Data below:

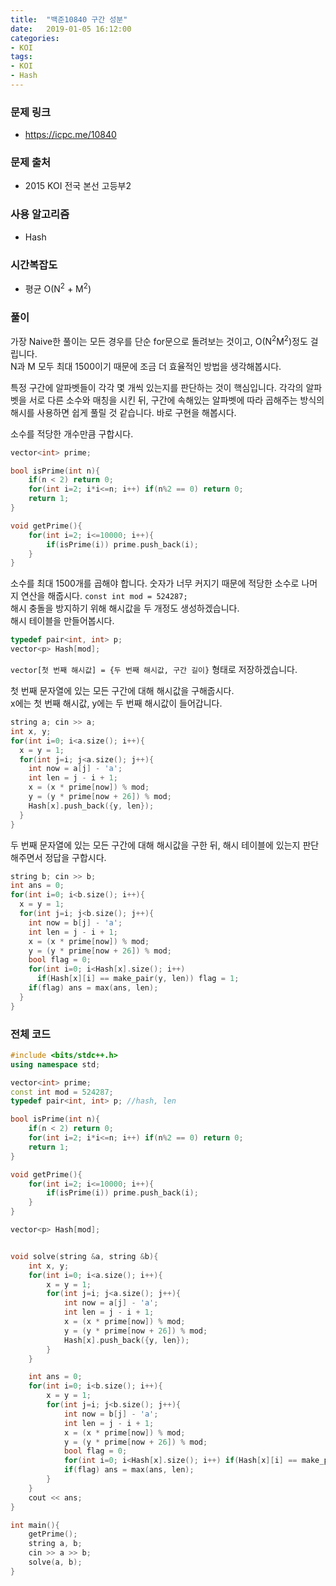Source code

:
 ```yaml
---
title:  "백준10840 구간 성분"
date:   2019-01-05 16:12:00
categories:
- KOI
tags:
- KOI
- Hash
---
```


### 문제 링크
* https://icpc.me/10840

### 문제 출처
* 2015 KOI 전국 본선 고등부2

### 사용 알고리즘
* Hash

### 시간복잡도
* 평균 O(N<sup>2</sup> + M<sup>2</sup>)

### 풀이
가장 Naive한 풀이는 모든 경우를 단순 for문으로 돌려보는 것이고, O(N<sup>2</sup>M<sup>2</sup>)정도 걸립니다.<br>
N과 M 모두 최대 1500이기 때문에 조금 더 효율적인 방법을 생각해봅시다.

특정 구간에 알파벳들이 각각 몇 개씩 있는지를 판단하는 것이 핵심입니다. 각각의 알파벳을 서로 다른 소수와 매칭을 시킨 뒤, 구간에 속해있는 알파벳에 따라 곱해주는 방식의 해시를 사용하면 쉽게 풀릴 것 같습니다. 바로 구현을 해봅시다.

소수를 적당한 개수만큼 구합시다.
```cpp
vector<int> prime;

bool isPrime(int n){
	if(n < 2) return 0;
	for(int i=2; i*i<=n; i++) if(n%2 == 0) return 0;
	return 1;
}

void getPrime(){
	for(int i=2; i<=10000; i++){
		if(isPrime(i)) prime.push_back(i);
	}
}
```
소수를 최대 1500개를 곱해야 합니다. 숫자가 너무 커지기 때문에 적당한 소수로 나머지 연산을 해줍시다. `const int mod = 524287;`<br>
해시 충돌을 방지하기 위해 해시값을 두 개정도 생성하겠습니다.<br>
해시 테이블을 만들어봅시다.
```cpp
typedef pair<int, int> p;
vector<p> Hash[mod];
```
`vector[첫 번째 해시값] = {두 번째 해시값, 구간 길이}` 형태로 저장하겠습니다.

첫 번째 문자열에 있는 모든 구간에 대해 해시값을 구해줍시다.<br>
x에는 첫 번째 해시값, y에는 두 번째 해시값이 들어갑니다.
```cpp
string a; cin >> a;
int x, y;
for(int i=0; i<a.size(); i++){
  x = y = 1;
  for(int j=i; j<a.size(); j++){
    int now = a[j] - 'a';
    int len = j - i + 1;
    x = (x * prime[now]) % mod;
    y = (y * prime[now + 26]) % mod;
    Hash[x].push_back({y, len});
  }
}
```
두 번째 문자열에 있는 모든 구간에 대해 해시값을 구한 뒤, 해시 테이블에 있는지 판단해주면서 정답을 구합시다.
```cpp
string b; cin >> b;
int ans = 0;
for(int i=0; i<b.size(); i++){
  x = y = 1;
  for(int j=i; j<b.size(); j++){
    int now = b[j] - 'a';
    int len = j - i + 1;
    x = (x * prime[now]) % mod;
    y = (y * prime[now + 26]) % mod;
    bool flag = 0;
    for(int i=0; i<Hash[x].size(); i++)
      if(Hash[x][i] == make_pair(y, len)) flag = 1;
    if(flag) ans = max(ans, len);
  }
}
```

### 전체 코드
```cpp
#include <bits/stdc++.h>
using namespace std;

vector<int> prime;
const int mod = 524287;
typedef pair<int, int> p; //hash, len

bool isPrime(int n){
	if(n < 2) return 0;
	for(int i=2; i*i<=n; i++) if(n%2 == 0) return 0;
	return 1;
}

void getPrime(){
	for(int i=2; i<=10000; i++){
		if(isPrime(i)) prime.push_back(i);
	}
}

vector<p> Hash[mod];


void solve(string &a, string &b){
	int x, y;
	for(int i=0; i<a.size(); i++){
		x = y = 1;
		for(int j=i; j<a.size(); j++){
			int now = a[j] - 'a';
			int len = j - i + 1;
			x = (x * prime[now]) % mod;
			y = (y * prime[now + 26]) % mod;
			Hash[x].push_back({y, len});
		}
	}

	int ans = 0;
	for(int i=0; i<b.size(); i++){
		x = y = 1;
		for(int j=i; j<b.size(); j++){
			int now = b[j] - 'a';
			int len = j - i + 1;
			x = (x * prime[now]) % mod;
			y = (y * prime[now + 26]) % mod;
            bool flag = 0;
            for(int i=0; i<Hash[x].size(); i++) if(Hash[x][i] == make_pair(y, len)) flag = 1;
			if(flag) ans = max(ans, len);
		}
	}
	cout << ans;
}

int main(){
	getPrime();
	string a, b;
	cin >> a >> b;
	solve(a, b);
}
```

End of Data.
Data below:

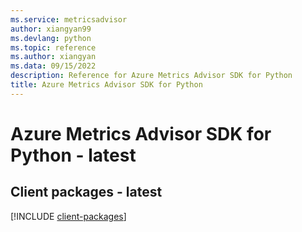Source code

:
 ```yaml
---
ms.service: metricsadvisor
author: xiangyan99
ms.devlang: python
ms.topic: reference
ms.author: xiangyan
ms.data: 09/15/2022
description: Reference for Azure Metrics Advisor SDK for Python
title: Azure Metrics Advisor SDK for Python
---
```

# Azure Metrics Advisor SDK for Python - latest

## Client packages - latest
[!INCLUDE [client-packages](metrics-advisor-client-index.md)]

End of Data.
Data below:

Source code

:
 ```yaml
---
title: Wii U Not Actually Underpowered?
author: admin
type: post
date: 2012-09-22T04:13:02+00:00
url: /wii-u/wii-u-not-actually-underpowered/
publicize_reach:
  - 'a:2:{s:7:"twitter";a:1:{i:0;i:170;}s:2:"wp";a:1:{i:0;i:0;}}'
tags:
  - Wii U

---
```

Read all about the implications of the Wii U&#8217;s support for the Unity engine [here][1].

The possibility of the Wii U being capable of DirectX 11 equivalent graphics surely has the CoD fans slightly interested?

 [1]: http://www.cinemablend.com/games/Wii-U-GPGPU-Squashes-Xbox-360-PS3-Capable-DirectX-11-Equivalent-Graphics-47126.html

End of Data.

Activity
The lines to return are those with the string "문자열에" in them; copy each from the entries above.

Result of this exercise
첫 번째 문자열에 있는 모든 구간에 대해 해시값을 구해줍시다.<br>
두 번째 문자열에 있는 모든 구간에 대해 해시값을 구한 뒤, 해시 테이블에 있는지 판단해주면서 정답을 구합시다.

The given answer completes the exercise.